Our two and a half week ‘field trip’ to Mauritius was organised by Nottingham Trent University.

My first long haul flight was trouble free.  Plenty of free food and drink on both plane journeys satisfied my appetite and we soon arrived at our accommodation near Blue Bay, right by the beach.  We had time to settle in, briefings, then our activities/work began the following day.

We visited the forests of the Black River Gorges for our first outing with the Mauritian Wildlife Trust.  We were shown how they monitor the endangered ‘Pink Pigeon’, how they manage the forest and how they trap unwanted animals such as stray cats brought in from abroad.  We were then paired up to go in search of some poisoned bait tubes to record their usage and replace them if needed.

 

Ile aux Aigrettes was the small island we visited for our second lot of work.  This is a picture perfect island.  Lovely blue sky and sea, lush green vegetation, and Giant Aldabra Tortoises freely roaming the island. Paradise

Of course it hasn’t always been paradise for the endemic wildlife and a number of species have been driven to extinction – the Dodo being one such creature.  We were here to help the Mauritian Wildlife fund monitor species that have been reintroduced to the island.  To begin with, our work involved the recording of the number of Giant African Snails within a given area – an area we marked out called a quadrat.  Our small hortic team then went to do our own baseline survey of flora on the island, familiarizing ourselves with endemic and exotic species and recording the numbers of each species in each of our quadrats.

The right hand photo shows us doing a bit of work, whilst filming it at the same time. Mauritius and its outlying islands were valuable assets during the Napoleonic wars due to their strategic position along trade routes, so were quite heavily fortified in places – as can be seen in the photo on the left.  When we’d finished our quadrats we went on a trek through the island and encountered some of these remains.  A tortoise had the same idea.

We visited Ile aux Aigrettes three times altogether and were also given the opportunity to take biometrics of Telfair Skinks and Mauritius Fodies, both of which have been reintroduced to the island.

I’ve never been a fan of hot weather or being in direct sunlight, but, whilst the weather was hot, it was perfectly bearable.  There was plenty of shade and a sunhat always helps. Some people got bitten quite badly by mozzies but I escaped relatively unharmed, even when I didn’t bother with mosquito repellant.  All in all, with a good positive mental attitude, the climate and environment out here was great.
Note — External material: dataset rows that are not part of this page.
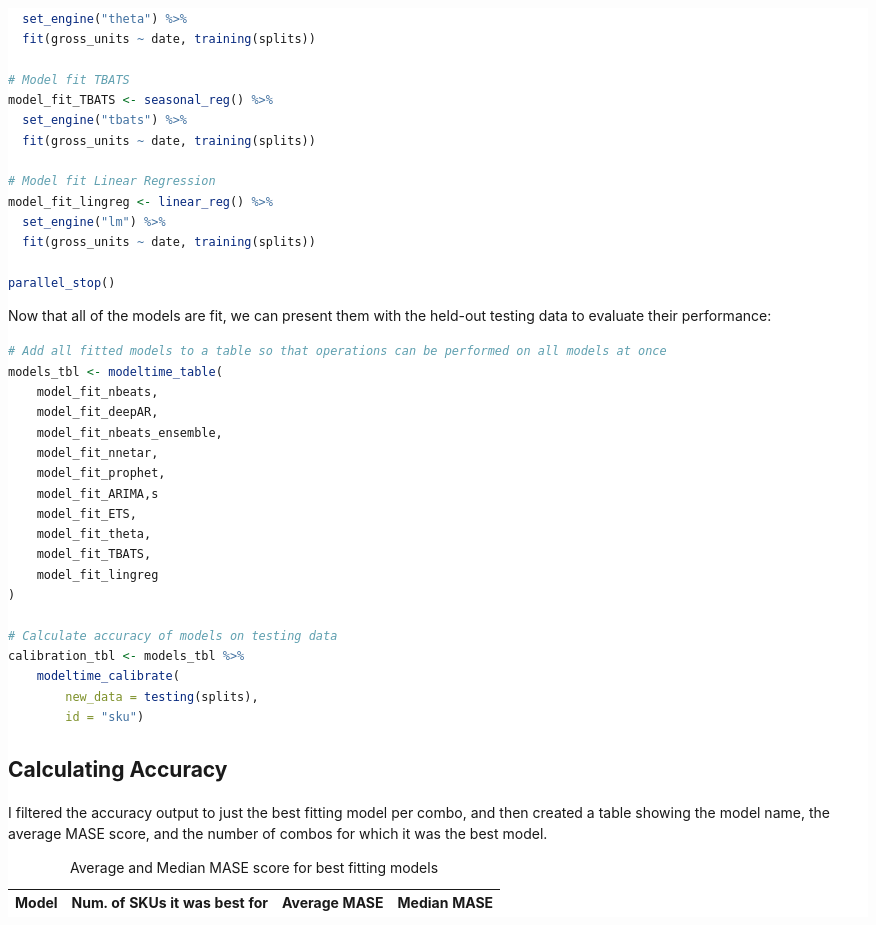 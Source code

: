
 ``` r
  set_engine("theta") %>% 
  fit(gross_units ~ date, training(splits))

# Model fit TBATS
model_fit_TBATS <- seasonal_reg() %>% 
  set_engine("tbats") %>% 
  fit(gross_units ~ date, training(splits))

# Model fit Linear Regression
model_fit_lingreg <- linear_reg() %>% 
  set_engine("lm") %>%
  fit(gross_units ~ date, training(splits))

parallel_stop()
```

Now that all of the models are fit, we can present them with the
held-out testing data to evaluate their performance:

``` r
# Add all fitted models to a table so that operations can be performed on all models at once
models_tbl <- modeltime_table(
    model_fit_nbeats,
    model_fit_deepAR,
    model_fit_nbeats_ensemble,
    model_fit_nnetar,
    model_fit_prophet,
    model_fit_ARIMA,s
    model_fit_ETS,
    model_fit_theta,
    model_fit_TBATS,
    model_fit_lingreg
)

# Calculate accuracy of models on testing data
calibration_tbl <- models_tbl %>% 
    modeltime_calibrate(
        new_data = testing(splits),
        id = "sku")
```

## Calculating Accuracy

I filtered the accuracy output to just the best fitting model per combo,
and then created a table showing the model name, the average MASE score,
and the number of combos for which it was the best model.

<table class="table" style="width: auto !important; margin-left: auto; margin-right: auto;">
<caption>
Average and Median MASE score for best fitting models
</caption>
<thead>
<tr>
<th style="text-align:left;">
Model
</th>
<th style="text-align:right;">
Num. of SKUs it was best for
</th>
<th style="text-align:right;">
Average MASE
</th>
<th style="text-align:right;">
Median MASE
Us hortics visited a Tea plantation where we saw the whole tea making process, from folk out picking leaves in the fields to the tea bags being boxed and prepared for shipping.

We made a trip to the Pamplemousse Botanic gardens one morning and were blessed with beautiful weather.  The lily pond was a highlight but there were many other rare, interesting  and exotic plants to see.

In the afternoon, we (hortics) visited the University of Mauritius where we were shown research projects being undertaken by the horticulture school there.  Below is a large selection of bugs that were on display.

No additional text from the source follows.